* _Task to complete_
Show every line in the entries below where the word "zawierajacy" appears.

* _Stored data entries_
───

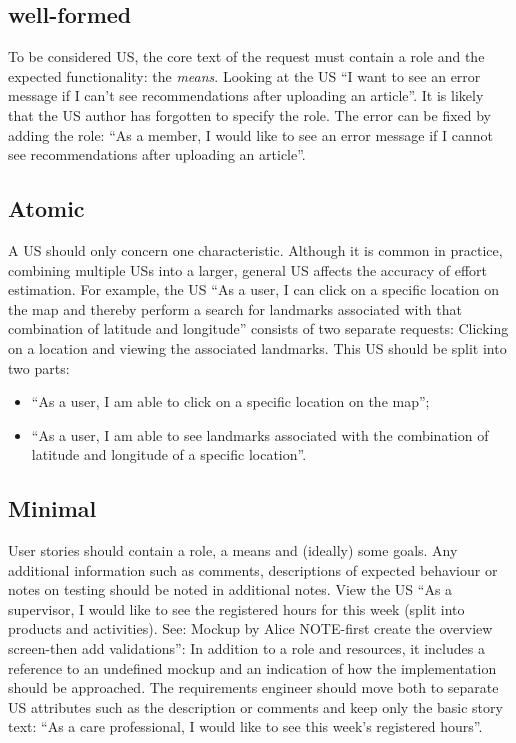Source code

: \subsection*{\normalsize{well-formed}}
To be considered US, the core text of the request must contain a role and the expected functionality: the \emph{means}. Looking at the US \enquote{I want to see an error message if I can't see recommendations after uploading an article}. It is likely that the US author has forgotten to specify the role. The error can be fixed by adding the role: \enquote{As a member, I would like to see an error message if I cannot see recommendations after uploading an article}.
\subsection*{\normalsize{Atomic}}
A US should only concern one characteristic. Although it is common in practice, combining multiple USs into a larger, general US affects the accuracy of effort estimation\cite{liskin2014we}. For example, the US \enquote{As a user, I can click on a specific location on the map and thereby perform a search for landmarks associated with that combination of latitude and longitude} consists of two separate requests: Clicking on a location and viewing the associated landmarks. This US should be split into two parts:
\begin{itemize}
\item  \enquote{As a user, I am able to click on a specific location on the map};
\item  \enquote{As a user, I am able to see landmarks associated with the combination of latitude and longitude of a specific location}.
\end{itemize}
\subsection*{\normalsize{Minimal}}
User stories should contain a role, a means and (ideally) some goals. Any additional information such as comments, descriptions of expected behaviour or notes on testing should be noted in additional notes. View the US \enquote{As a supervisor, I would like to see the registered hours for this week (split into products and activities). See: Mockup by Alice NOTE-first create the overview screen-then add validations}: In addition to a role and resources, it includes a reference to an undefined mockup and an indication of how the implementation should be approached. The requirements engineer should move both to separate US attributes such as the description or comments and keep only the basic story text: \enquote{As a care professional, I would like to see this week's registered hours}.
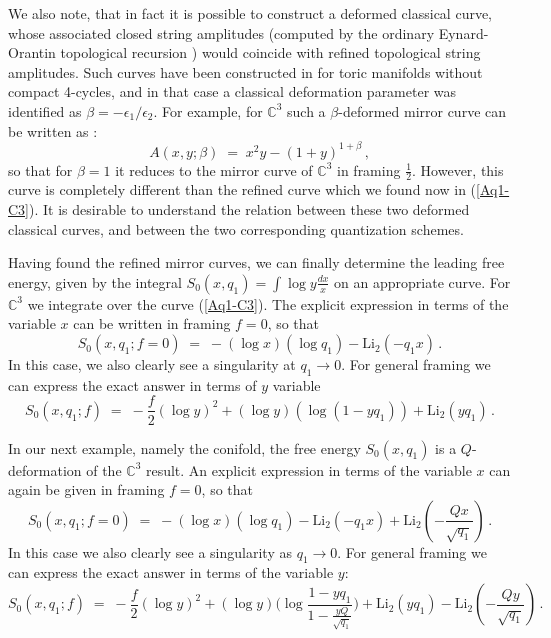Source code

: \documentclass[hyper,letterpaper]{JHEP3}
\newcommand{\be}{\begin{equation}}
\newcommand{\ee}{\end{equation}}
\newcommand{\C}{{\mathbb C}}
\begin{document}
We also note, that in fact it is possible to construct a deformed classical curve, whose associated closed string amplitudes (computed by the ordinary Eynard-Orantin topological recursion \cite{eyn-or}) would coincide with refined topological string amplitudes. Such curves have been constructed in \cite{Sulkowski:2010ux,Sulkowski:2011qs,Eynard:2011vs} for toric manifolds without compact 4-cycles, and in that case a classical deformation parameter was identified as $\beta=-\epsilon_1/\epsilon_2$. For example, for $\C^3$ such a $\beta$-deformed mirror curve can be written as \cite{Eynard:2011vs}:
\be
A(x,y;\beta) \; = \; x^2 y - (1+y)^{1+\beta} \,,
\ee
so that for $\beta=1$ it reduces to the mirror curve of $\C^3$ in framing $\frac{1}{2}$.
However, this curve is completely different than the refined curve which we found now in (\ref{Aq1-C3}). It is desirable to understand the relation between these two deformed classical curves, and between the two corresponding quantization schemes.



Having found the refined mirror curves, we can finally determine the leading free energy,
given by the integral $S_0(x,q_1)=\int\log y\frac{dx}{x}$ on an appropriate curve.
For $\C^3$ we integrate over the curve (\ref{Aq1-C3}). The explicit expression in terms of the variable $x$
can be written in framing $f=0$, so that
\be
S_0 (x,q_1; f=0) \; = \; - (\log x) ( \log q_1) - \textrm{Li}_2 (-q_1 x) \,.
\label{S0C3}
\ee
In this case, we also clearly see a singularity at $q_1\to 0$. For general framing we can express the exact answer in terms of $y$ variable
\be
S_0(x,q_1; f) \; = \; -\frac{f}{2}  ( \log y)^2 + (\log y) (\log(1-y q_1)) + \textrm{Li}_2(y q_1) \,.
\ee

In our next example, namely the conifold, the free energy $S_0(x,q_1)$ is a $Q$-deformation of the $\C^3$ result.
An explicit expression in terms of the variable $x$ can again be given in framing $f=0$, so that
\be
S_0(x,q_1; f=0) \; = \; - (\log x) ( \log q_1) - \textrm{Li}_2 (-q_1 x) + \textrm{Li}_2 (-\frac{Q x}{\sqrt{q_1}}) \,.
\label{S0conifold}
\ee
In this case we also clearly see a singularity as $q_1\to 0$.
For general framing we can express the exact answer in terms of the variable $y$:
\be
S_0 (x,q_1; f) \; = \; -\frac{f}{2}  ( \log y)^2 + (\log y) \Big(\log\frac{1-y q_1}{1 - \frac{y Q}{\sqrt{q_1}}}\Big) + \textrm{Li}_2(y q_1)
- \textrm{Li}_2 (-\frac{Q y}{\sqrt{q_1}}) \,.
\ee


\end{document}
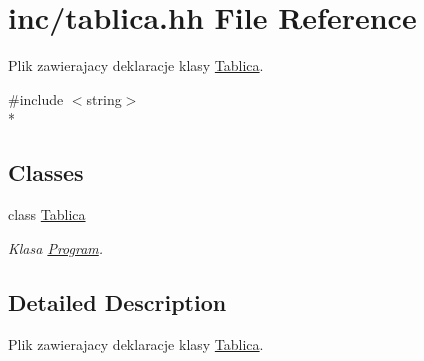 \hypertarget{tablica_8hh}{\section{inc/tablica.hh File Reference}
\label{tablica_8hh}
}


Plik zawierajacy deklaracje klasy \hyperlink{class_tablica}{Tablica}.  


{\ttfamily \#include $<$string$>$}\\*
\subsection*{Classes}
\begin{DoxyCompactItemize}
\item 
class \hyperlink{class_tablica}{Tablica}
\begin{DoxyCompactList}\small\item\em Klasa \hyperlink{class_program}{Program}. \end{DoxyCompactList}\end{DoxyCompactItemize}


\subsection{Detailed Description}
Plik zawierajacy deklaracje klasy \hyperlink{class_tablica}{Tablica}. 

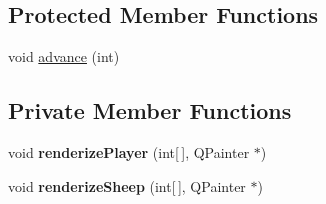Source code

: \subsection*{Protected Member Functions}
\begin{DoxyCompactItemize}
\item 
void \hyperlink{classGraphicItem_afa2b9d2368564680b1cd7e24ce20de00}{advance} (int)
\end{DoxyCompactItemize}
\subsection*{Private Member Functions}
\begin{DoxyCompactItemize}
\item 
\hypertarget{classGraphicItem_aa23a3b7bab4dfdba32e3532ca1d2984b}{
void {\bfseries renderizePlayer} (int\mbox{[}$\,$\mbox{]}, QPainter $\ast$)}
\label{classGraphicItem_aa23a3b7bab4dfdba32e3532ca1d2984b}

\item 
\hypertarget{classGraphicItem_a7779518c39a092820956859eb42c4e9e}{
void {\bfseries renderizeSheep} (int\mbox{[}$\,$\mbox{]}, QPainter $\ast$)}
\label{classGraphicItem_a7779518c39a092820956859eb42c4e9e}

\end{DoxyCompactItemize}
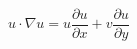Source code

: \documentclass[preview,border=2pt]{standalone}
\begin{document}
\[
u\cdot\nabla u = u\frac{\partial u}{\partial x}+v\frac{\partial u}{\partial y}
\]
\end{document}
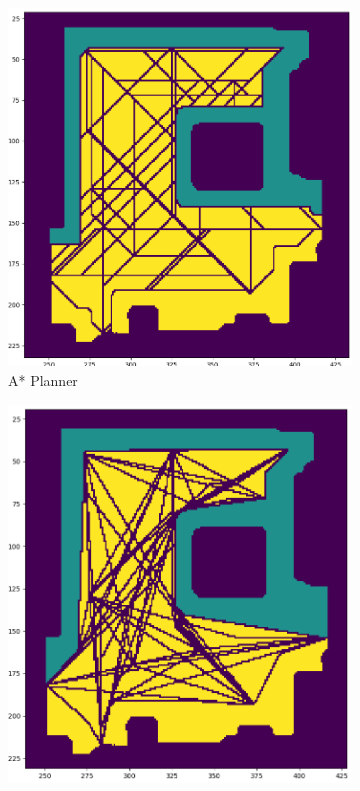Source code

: \begin{figure}[h]
    \captionsetup[subfigure]{justification=centering}
    \centering
    \begin{subfigure}{.25\textwidth}
      \centering
      \includegraphics[width=\textwidth]{figures/60_results/room2_disturbance_astar_unsmoothed.png}
      \caption{A* Planner}
    \end{subfigure}%
    \begin{subfigure}{.24\textwidth}
      \centering
      \includegraphics[width=\textwidth]{figures/60_results/room2_disturbance_astar_smooth.png}

\end{subfigure}
\end{figure}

───

* _Result for this exercise_
Plik zawierajacy deklaracje klasy \hyperlink{class_tablica}{Tablica}.  
Plik zawierajacy deklaracje klasy \hyperlink{class_tablica}{Tablica}. 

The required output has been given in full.